- Occupations: Engineer, Entrepreneur, and Investor
- Known for: founder of Friendster
- Website: "nuzzel.com".

= Jonathan Abrams (businessman) =

Canadian engineer

Jonathan Abrams is a Canadian engineer, entrepreneur, and investor. He is best known as the founder of Friendster where he worked from 2002 to 2005. He then founded Socializr, where he worked from 2005 to 2010, and Nuzzel, where he stayed from 2012 to 2018. He has invested in over 50 companies, including Docker and Instacart.

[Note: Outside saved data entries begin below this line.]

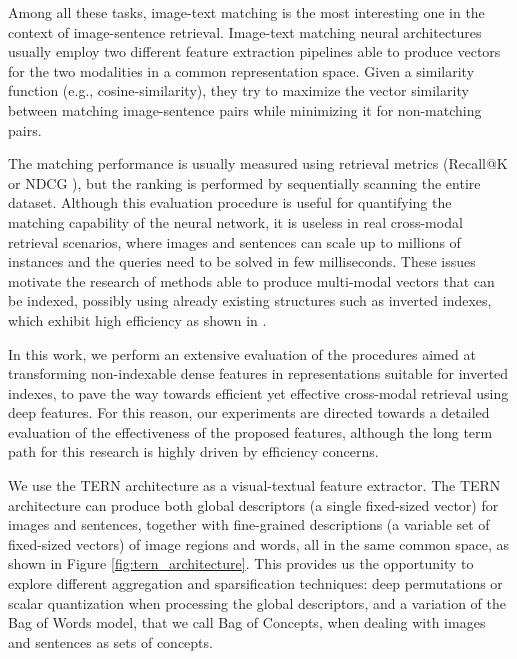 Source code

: \documentclass[conference]{IEEEtran}
\begin{document}
Among all these tasks, image-text matching is the most interesting one in the context of image-sentence retrieval. Image-text matching neural architectures usually employ two different feature extraction pipelines able to produce vectors for the two modalities in a common representation space. Given a similarity function (e.g., cosine-similarity), they try to maximize the vector similarity between matching image-sentence pairs while minimizing it for non-matching pairs.

The matching performance is usually measured using retrieval metrics (Recall@K \cite{vsepp2018faghri,li2019,lu2019vilbert,lee2019} or NDCG \cite{carrara2018pictureit,messina2020transformer}), but the ranking is performed by sequentially scanning the entire dataset. Although this evaluation procedure is useful for quantifying the matching capability of the neural network, it is useless in real cross-modal retrieval scenarios, where images and sentences can scale up to millions of instances and the queries need to be solved in few milliseconds.
These issues motivate the research of methods able to produce multi-modal vectors that can be indexed, possibly using already existing structures such as inverted indexes, which exhibit high efficiency as shown in \cite{amato2014mifile}.

In this work, we perform an extensive evaluation of the procedures aimed at transforming non-indexable dense features in representations suitable for inverted indexes, to pave the way towards efficient yet effective cross-modal retrieval using deep features. For this reason, our experiments are directed towards a detailed evaluation of the effectiveness of the proposed features, although the long term path for this research is highly driven by efficiency concerns.

We use the TERN \cite{messina2020transformer} architecture as a visual-textual feature extractor. The TERN architecture can produce both global descriptors (a single fixed-sized vector) for images and sentences, together with fine-grained descriptions (a variable set of fixed-sized vectors) of image regions and words, all in the same common space, as shown in Figure \ref{fig:tern_architecture}. This provides us the opportunity to explore different aggregation and sparsification techniques: deep permutations \cite{amato2016deeppermutations} or scalar quantization \cite{amato2019large} when processing the global descriptors, and a variation of the Bag of Words model, that we call Bag of Concepts, when dealing with images and sentences as sets of concepts.
\end{document}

He was the owner of a patent for a "System, method, and apparatus for connecting users in an online computer system based on their relationships within social networks". This, and Friendster's other patents, were bought by Facebook for $40 million in 2010.

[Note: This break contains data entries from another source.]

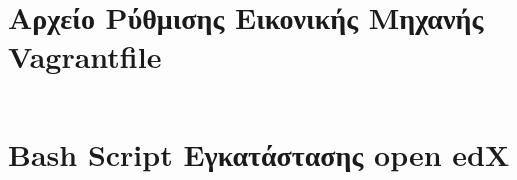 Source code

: \documentclass[12pt]{report}
\begin{document}
\begin{appendices}
\chapter{Αρχείο Ρύθμισης Εικονικής Μηχανής \textlatin{Vagrantfile}}\label{AppA}
\inputminted[linenos, fontsize=\scriptsize, breaklines, baselinestretch=1]{ruby}{sources/Vagrantfile}
\chapter{\textlatin{Bash Script} Εγκατάστασης \textlatin{open edX}}\label{AppB}
\inputminted[linenos, fontsize=\scriptsize, breaklines, baselinestretch=1]{bash}{sources/install_edx.sh}
\end{appendices}

\appendix



\end{document}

As of March 2021, Abrams is a board member of Girls in Tech, and a co-founder and managing partner of Founders Den, a workplace for startups.

==Friendster==
Friendster was an early social network that once boasted over 111 million users and was the inspiration behind MySpace and other more modern social networks. Google offered to buy the company in 2003 for $30 million in Google stock (about 200 million shares) before Google had IPO'd in 2005. That stock would have been worth $30 billion as of March 2021, but the offer was denied. Friendster was then funded by Kleiner Perkins and Benchmark with a valuation of $53 million in October 2003. In 2004, the Board of Directors removed him as CEO, and Tim Koogle took over as interim CEO.

==Startups==
Abrams has continued working with startups, founding Socializr, another social network for sharing events with friends, which was purchased by Punchbowl. From 2012 to 2018, he worked on Nuzzel, an app for providing news and media intelligence. Abrams is currently a founder and managing partner of startup incubator Founders Den, which has hosted companies including AdBlock, Spigot, and Docker. He is currently one of the co-founders of 8-Bit Capital, a seed investment firm.